Required action – Scan the records for the word "スクリーン". Report each line where it occurs.
####################
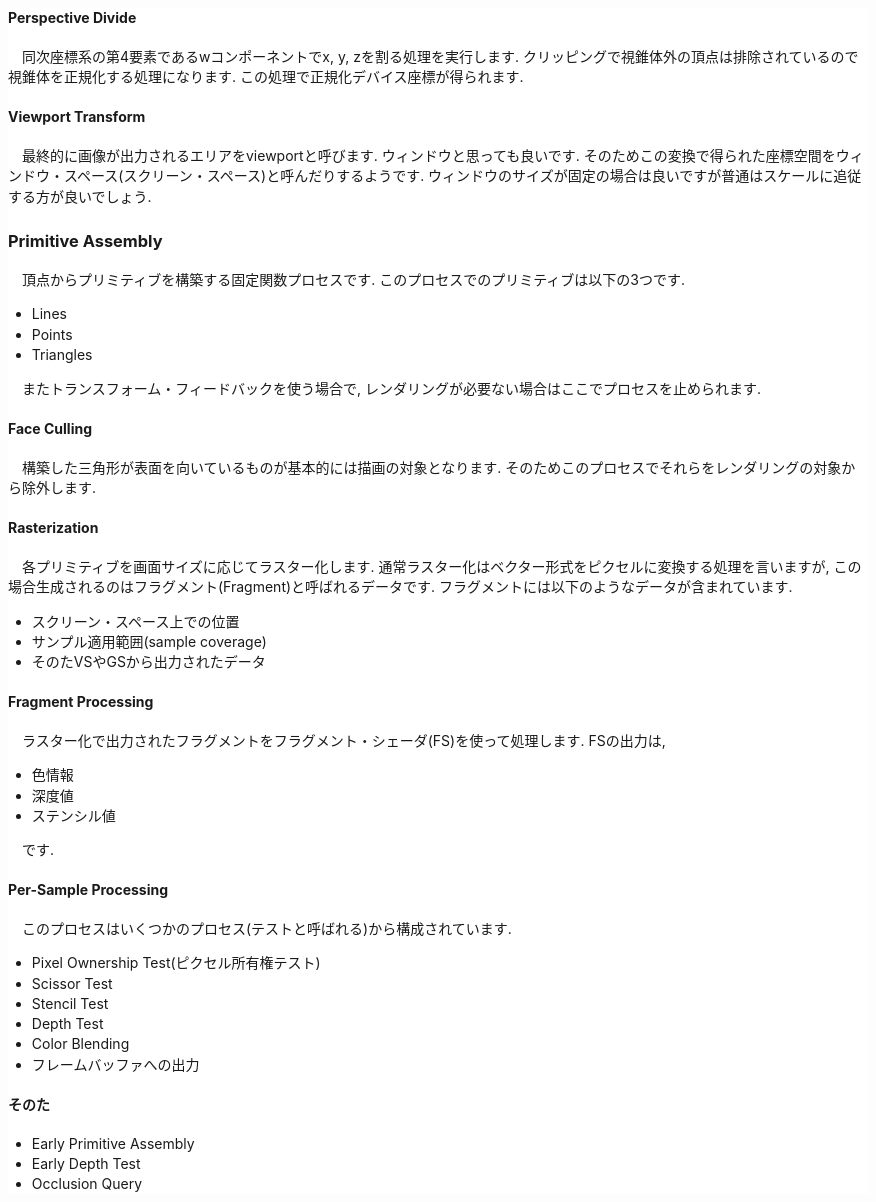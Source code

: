 #### Perspective Divide

　同次座標系の第4要素であるwコンポーネントでx, y, zを割る処理を実行します. クリッピングで視錐体外の頂点は排除されているので視錐体を正規化する処理になります. この処理で正規化デバイス座標が得られます.

#### Viewport Transform

　最終的に画像が出力されるエリアをviewportと呼びます. ウィンドウと思っても良いです. そのためこの変換で得られた座標空間をウィンドウ・スペース(スクリーン・スペース)と呼んだりするようです. ウィンドウのサイズが固定の場合は良いですが普通はスケールに追従する方が良いでしょう.

### Primitive Assembly

　頂点からプリミティブを構築する固定関数プロセスです. このプロセスでのプリミティブは以下の3つです.

+ Lines
+ Points
+ Triangles

　またトランスフォーム・フィードバックを使う場合で, レンダリングが必要ない場合はここでプロセスを止められます.

#### Face Culling

　構築した三角形が表面を向いているものが基本的には描画の対象となります. そのためこのプロセスでそれらをレンダリングの対象から除外します.

#### Rasterization

　各プリミティブを画面サイズに応じてラスター化します. 通常ラスター化はベクター形式をピクセルに変換する処理を言いますが, この場合生成されるのはフラグメント(Fragment)と呼ばれるデータです. フラグメントには以下のようなデータが含まれています.

+ スクリーン・スペース上での位置
+ サンプル適用範囲(sample coverage)
+ そのたVSやGSから出力されたデータ

#### Fragment Processing

　ラスター化で出力されたフラグメントをフラグメント・シェーダ(FS)を使って処理します. FSの出力は, 

+ 色情報
+ 深度値
+ ステンシル値

　です.

#### Per-Sample Processing

　このプロセスはいくつかのプロセス(テストと呼ばれる)から構成されています.

+ Pixel Ownership Test(ピクセル所有権テスト)
+ Scissor Test
+ Stencil Test
+ Depth Test
+ Color Blending
+ フレームバッファへの出力

#### そのた

+ Early Primitive Assembly
+ Early Depth Test
+ Occlusion Query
####################
Task output –
　最終的に画像が出力されるエリアをviewportと呼びます. ウィンドウと思っても良いです. そのためこの変換で得られた座標空間をウィンドウ・スペース(スクリーン・スペース)と呼んだりするようです. ウィンドウのサイズが固定の場合は良いですが普通はスケールに追従する方が良いでしょう.
+ スクリーン・スペース上での位置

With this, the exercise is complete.